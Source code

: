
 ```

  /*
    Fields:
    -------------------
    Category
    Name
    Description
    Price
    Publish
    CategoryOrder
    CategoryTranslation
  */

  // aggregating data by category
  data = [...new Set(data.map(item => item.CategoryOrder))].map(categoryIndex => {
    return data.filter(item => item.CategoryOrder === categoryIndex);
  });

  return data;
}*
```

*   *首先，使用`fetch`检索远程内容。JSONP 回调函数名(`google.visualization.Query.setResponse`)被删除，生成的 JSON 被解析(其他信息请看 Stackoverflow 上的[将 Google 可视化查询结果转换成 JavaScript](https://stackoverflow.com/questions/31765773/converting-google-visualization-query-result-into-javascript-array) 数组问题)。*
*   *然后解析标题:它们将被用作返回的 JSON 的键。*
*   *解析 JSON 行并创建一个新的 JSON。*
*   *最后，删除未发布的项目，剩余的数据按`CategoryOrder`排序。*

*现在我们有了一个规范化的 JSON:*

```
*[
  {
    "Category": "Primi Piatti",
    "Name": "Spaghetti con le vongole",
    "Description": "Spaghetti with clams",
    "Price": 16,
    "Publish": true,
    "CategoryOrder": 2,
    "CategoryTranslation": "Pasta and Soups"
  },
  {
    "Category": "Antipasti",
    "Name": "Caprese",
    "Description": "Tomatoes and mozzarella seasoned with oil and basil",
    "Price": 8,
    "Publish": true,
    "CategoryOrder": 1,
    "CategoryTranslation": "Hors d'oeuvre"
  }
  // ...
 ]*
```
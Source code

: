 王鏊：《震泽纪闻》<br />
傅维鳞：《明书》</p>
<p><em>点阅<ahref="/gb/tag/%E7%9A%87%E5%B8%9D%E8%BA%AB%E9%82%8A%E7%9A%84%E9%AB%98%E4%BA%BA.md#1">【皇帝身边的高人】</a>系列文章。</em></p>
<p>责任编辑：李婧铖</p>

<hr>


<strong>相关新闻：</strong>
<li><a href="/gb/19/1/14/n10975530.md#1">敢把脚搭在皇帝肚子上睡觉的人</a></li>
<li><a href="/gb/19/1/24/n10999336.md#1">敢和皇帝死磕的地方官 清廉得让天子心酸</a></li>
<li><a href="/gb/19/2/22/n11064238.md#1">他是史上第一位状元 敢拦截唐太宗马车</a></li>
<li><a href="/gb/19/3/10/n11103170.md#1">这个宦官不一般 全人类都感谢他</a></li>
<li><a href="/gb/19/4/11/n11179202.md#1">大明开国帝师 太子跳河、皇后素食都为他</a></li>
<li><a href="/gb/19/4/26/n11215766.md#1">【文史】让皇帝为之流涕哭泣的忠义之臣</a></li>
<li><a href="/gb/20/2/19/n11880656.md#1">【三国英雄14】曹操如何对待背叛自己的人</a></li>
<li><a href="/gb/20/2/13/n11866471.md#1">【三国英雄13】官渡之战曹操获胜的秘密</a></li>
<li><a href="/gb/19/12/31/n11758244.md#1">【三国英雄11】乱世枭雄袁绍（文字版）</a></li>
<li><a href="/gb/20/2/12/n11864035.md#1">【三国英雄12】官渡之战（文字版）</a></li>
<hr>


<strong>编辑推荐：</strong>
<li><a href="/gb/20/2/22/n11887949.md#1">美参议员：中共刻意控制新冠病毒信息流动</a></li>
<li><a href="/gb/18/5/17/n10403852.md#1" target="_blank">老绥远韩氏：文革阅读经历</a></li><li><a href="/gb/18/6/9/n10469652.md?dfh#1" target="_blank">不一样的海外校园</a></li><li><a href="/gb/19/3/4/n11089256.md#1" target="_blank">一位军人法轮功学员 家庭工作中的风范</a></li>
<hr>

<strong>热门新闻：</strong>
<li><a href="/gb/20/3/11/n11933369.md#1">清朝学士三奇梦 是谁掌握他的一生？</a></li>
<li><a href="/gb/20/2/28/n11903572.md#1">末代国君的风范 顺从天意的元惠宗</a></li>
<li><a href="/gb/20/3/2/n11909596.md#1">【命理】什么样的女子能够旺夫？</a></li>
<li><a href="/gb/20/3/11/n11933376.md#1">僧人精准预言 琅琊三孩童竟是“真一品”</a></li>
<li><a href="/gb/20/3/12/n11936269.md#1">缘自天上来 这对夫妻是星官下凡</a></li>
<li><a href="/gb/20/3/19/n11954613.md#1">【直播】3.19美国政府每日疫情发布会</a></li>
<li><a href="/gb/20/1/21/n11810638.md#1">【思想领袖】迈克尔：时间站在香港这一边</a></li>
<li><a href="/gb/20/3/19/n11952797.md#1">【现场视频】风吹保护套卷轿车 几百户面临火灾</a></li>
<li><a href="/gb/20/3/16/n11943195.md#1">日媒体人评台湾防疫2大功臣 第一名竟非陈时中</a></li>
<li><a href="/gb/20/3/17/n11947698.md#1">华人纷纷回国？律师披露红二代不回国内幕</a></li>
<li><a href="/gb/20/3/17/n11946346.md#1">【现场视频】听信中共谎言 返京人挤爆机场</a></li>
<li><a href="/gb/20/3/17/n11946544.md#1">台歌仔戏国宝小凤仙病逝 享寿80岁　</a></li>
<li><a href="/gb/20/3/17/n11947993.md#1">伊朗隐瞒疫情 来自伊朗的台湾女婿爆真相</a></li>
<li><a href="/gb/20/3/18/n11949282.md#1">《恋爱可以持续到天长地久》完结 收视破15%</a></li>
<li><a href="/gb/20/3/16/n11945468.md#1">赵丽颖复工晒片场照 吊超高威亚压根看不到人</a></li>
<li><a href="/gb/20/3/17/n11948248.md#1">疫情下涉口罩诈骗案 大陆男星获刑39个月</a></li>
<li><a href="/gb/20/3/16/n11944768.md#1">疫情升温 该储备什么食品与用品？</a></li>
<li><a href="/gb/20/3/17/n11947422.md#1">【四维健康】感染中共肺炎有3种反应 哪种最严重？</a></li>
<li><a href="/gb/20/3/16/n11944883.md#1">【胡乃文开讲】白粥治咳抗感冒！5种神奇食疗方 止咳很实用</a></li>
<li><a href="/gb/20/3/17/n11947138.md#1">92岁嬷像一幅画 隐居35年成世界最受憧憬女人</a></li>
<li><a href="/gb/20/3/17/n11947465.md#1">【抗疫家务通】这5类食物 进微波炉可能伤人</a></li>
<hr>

--- Try it ---
Your answer should hold every line of the entries that contains the string "with".

--- Answer for the task ---
    "Description": "Spaghetti with clams",
    "Description": "Tomatoes and mozzarella seasoned with oil and basil",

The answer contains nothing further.